As for what hobby, obviously, choose something you like. If you don't know what you'd like, take a stab and then graciously back out if it doesn't suit. Then try again. All of that is perfectly fair play and perfectly normal, too.

Anyway, hobbies and conversation go hand in hand, because a hobby gives you something to talk about, which makes thinking on your feet a lot easier.

EXAMPLES:

* So if you're traveling or have just moved, you can talk about the new place you're in and how it differs from wherever you've come from.
* If you like languages you could take a language class, and then start conversations by comparing X language to English.
* Or you could join a Meet-Up, or a town committee (Like books? Library; Like architecture? Zoning; Like politics? Political campaign). In these situations, you could ask people what books/buildings/candidates they like and why. That alone should get you over the conversational hump because they're the kind of questions that tend to get answers and then similar questions as a response. If that doesn't work, try asking questions or commenting by comparison, i.e. I like that building because I think it looks like this one. You? Etc.

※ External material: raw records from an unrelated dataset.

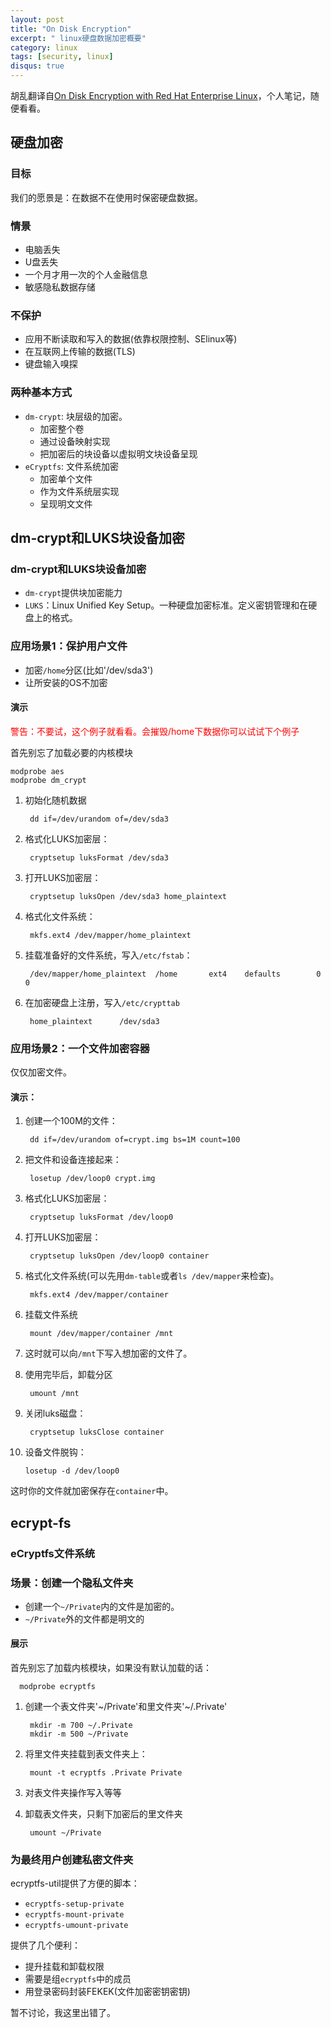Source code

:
 ```yaml
---
layout: post
title: "On Disk Encryption"
excerpt: " linux硬盘数据加密概要"
category: linux
tags: [security, linux]
disqus: true
---
```



胡乱翻译自[On Disk Encryption with Red Hat Enterprise Linux](http://people.redhat.com/~bowe/summit/2011/tot/on_disk_encryption/)，个人笔记，随便看看。

## 硬盘加密

### 目标

我们的愿景是：在数据不在使用时保密硬盘数据。

### 情景

- 电脑丢失
- U盘丢失
- 一个月才用一次的个人金融信息
- 敏感隐私数据存储

### 不保护

- 应用不断读取和写入的数据(依靠权限控制、SElinux等)
- 在互联网上传输的数据(TLS)
- 键盘输入嗅探

### 两种基本方式

- `dm-crypt`: 块层级的加密。
  - 加密整个卷
  - 通过设备映射实现
  - 把加密后的块设备以虚拟明文块设备呈现
- `eCryptfs`: 文件系统加密
  - 加密单个文件
  - 作为文件系统层实现
  - 呈现明文文件

## dm-crypt和LUKS块设备加密

### dm-crypt和LUKS块设备加密

- `dm-crypt`提供块加密能力
- `LUKS`：Linux Unified Key Setup。一种硬盘加密标准。定义密钥管理和在硬盘上的格式。

### 应用场景1：保护用户文件

- 加密`/home`分区(比如'/dev/sda3')
- 让所安装的OS不加密

#### 演示

<font style="color: red">警告：不要试，这个例子就看看。会摧毁/home下数据你可以试试下个例子</font>

首先别忘了加载必要的内核模块

    modprobe aes 
    modprobe dm_crypt

1. 初始化随机数据

        dd if=/dev/urandom of=/dev/sda3

2. 格式化LUKS加密层：

        cryptsetup luksFormat /dev/sda3

3. 打开LUKS加密层：

        cryptsetup luksOpen /dev/sda3 home_plaintext

4. 格式化文件系统：

        mkfs.ext4 /dev/mapper/home_plaintext

5. 挂载准备好的文件系统，写入`/etc/fstab`：

        /dev/mapper/home_plaintext  /home       ext4    defaults        0   0

6. 在加密硬盘上注册，写入`/etc/crypttab`

        home_plaintext      /dev/sda3

### 应用场景2：一个文件加密容器

仅仅加密文件。

#### 演示：

1. 创建一个100M的文件：

        dd if=/dev/urandom of=crypt.img bs=1M count=100

2. 把文件和设备连接起来：

        losetup /dev/loop0 crypt.img

3. 格式化LUKS加密层：

        cryptsetup luksFormat /dev/loop0

4. 打开LUKS加密层：

        cryptsetup luksOpen /dev/loop0 container

5. 格式化文件系统(可以先用`dm-table`或者`ls /dev/mapper`来检查)。

        mkfs.ext4 /dev/mapper/container

6. 挂载文件系统

        mount /dev/mapper/container /mnt

7. 这时就可以向`/mnt`下写入想加密的文件了。

8. 使用完毕后，卸载分区

        umount /mnt

9. 关闭luks磁盘：

        cryptsetup luksClose container

10. 设备文件脱钩：

        losetup -d /dev/loop0

这时你的文件就加密保存在`container`中。

## ecrypt-fs

### eCryptfs文件系统

### 场景：创建一个隐私文件夹

- 创建一个`~/Private`内的文件是加密的。
- `~/Private`外的文件都是明文的

#### 展示

首先别忘了加载内核模块，如果没有默认加载的话：

      modprobe ecryptfs

1. 创建一个表文件夹'~/Private'和里文件夹'~/.Private'

        mkdir -m 700 ~/.Private
        mkdir -m 500 ~/Private

2. 将里文件夹挂载到表文件夹上：

        mount -t ecryptfs .Private Private

3. 对表文件夹操作写入等等

4. 卸载表文件夹，只剩下加密后的里文件夹

        umount ~/Private

### 为最终用户创建私密文件夹

ecryptfs-util提供了方便的脚本：

- `ecryptfs-setup-private`
- `ecryptfs-mount-private`
- `ecryptfs-umount-private`

提供了几个便利：

- 提升挂载和卸载权限
- 需要是组`ecryptfs`中的成员
- 用登录密码封装FEKEK(文件加密密钥密钥)

暂不讨论，我这里出错了。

In all these situations, you will have an automatic topic to ask questions about/comment on/compare and contrast to other things. A little bit of this for a shy, introverted person goes a long way, and can help you feel more confident. A fair amount of this and you might even get mistaken for an extrovert.

On a related note, I've noticed time and time again that overanalysis of one's own negative qualities tends to be both causative and symptomatic of unhappiness. Simplistically put, you do when you're happy; you self-chastise when you’re not.